Computer Science and Artificial Intelligence Laboratory, Massachusetts Institute of Technology, Cambridge, MA, USA.
Neuroimage. 2011 May 15;56(2):497-507. doi: 10.1016/j.neuroimage.2010.07.074. Epub 2010 Aug 13.
The relationship between spatially distributed fMRI patterns and experimental stimuli or tasks offers insights into cognitive processes beyond those traceable from individual local activations. The multivariate properties of the fMRI signals allow us to infer interactions among individual regions and to detect distributed activations of multiple areas.
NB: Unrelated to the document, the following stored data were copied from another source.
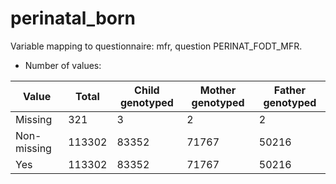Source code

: # perinatal_born
Variable mapping to questionnaire: mfr, question PERINAT_FODT_MFR.
- Number of values:

| Value | Total | Child genotyped | Mother genotyped | Father genotyped |
| ----- | ----- | --------------- | ---------------- | ---------------- |
| Missing | 321 | 3 | 2 | 2 |
| Non-missing | 113302 | 83352 | 71767 | 50216 |
| Yes | 113302 | 83352 | 71767 |50216 |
Detection of task-specific multivariate activity in fMRI data is an important open problem that has drawn much interest recently. In this paper, we study and demonstrate the benefits of random forest classifiers and the associated Gini importance measure for selecting voxel subsets that form a multivariate neural response. The Gini importance measure quantifies the predictive power of a particular feature when considered as part of the entire pattern. The measure is based on a random sampling of fMRI time points and voxels. As a consequence the resulting voxel score, or Gini contrast, is highly reproducible and reliably includes all informative features. The method does not rely on a priori assumptions about the signal distribution, a specific statistical or functional model or regularization. Instead, it uses the predictive power of features to characterize their relevance for encoding task information. The Gini contrast offers an additional advantage of directly quantifying the task-relevant information in a multiclass setting, rather than reducing the problem to several binary classification subproblems. In a multicategory visual fMRI study, the proposed method identified informative regions not detected by the univariate criteria, such as the t-test or the F-test. Including these additional regions in the feature set improves the accuracy of multicategory classification. Moreover, we demonstrate higher classification accuracy and stability of the detected spatial patterns across runs than the traditional methods such as the recursive feature elimination used in conjunction with support vector machines.
fMRI 模式的空间分布与实验刺激或任务之间的关系提供了对认知过程的深入了解,这些认知过程超出了可从个体局部激活中追踪到的范围。fMRI 信号的多元特性允许我们推断个体区域之间的相互作用,并检测多个区域的分布式激活。在 fMRI 数据中检测特定于任务的多元活动是一个重要的开放性问题,最近引起了广泛关注。在本文中,我们研究并展示了随机森林分类器和相关基尼重要性度量的优势,用于选择形成多元神经反应的体素子集。基尼重要性度量量化了特定特征在作为整个模式的一部分时的预测能力。该度量基于 fMRI 时间点和体素的随机抽样。因此,得到的体素得分或基尼对比度高度可重复,并且可靠地包含所有有用的特征。该方法不依赖于关于信号分布、特定统计或功能模型或正则化的先验假设。相反,它使用特征的预测能力来描述其对编码任务信息的相关性。基尼对比度提供了另一个优势,即在多类设置中直接量化与任务相关的信息,而不是将问题简化为几个二进制分类子问题。在多类别视觉 fMRI 研究中,所提出的方法识别了单变量标准(例如 t 检验或 F 检验)未检测到的信息丰富的区域。在特征集中包含这些额外的区域可以提高多类别分类的准确性。此外,我们证明了与传统方法(例如与支持向量机结合使用的递归特征消除)相比,检测到的空间模式在跨运行中的分类准确性和稳定性更高。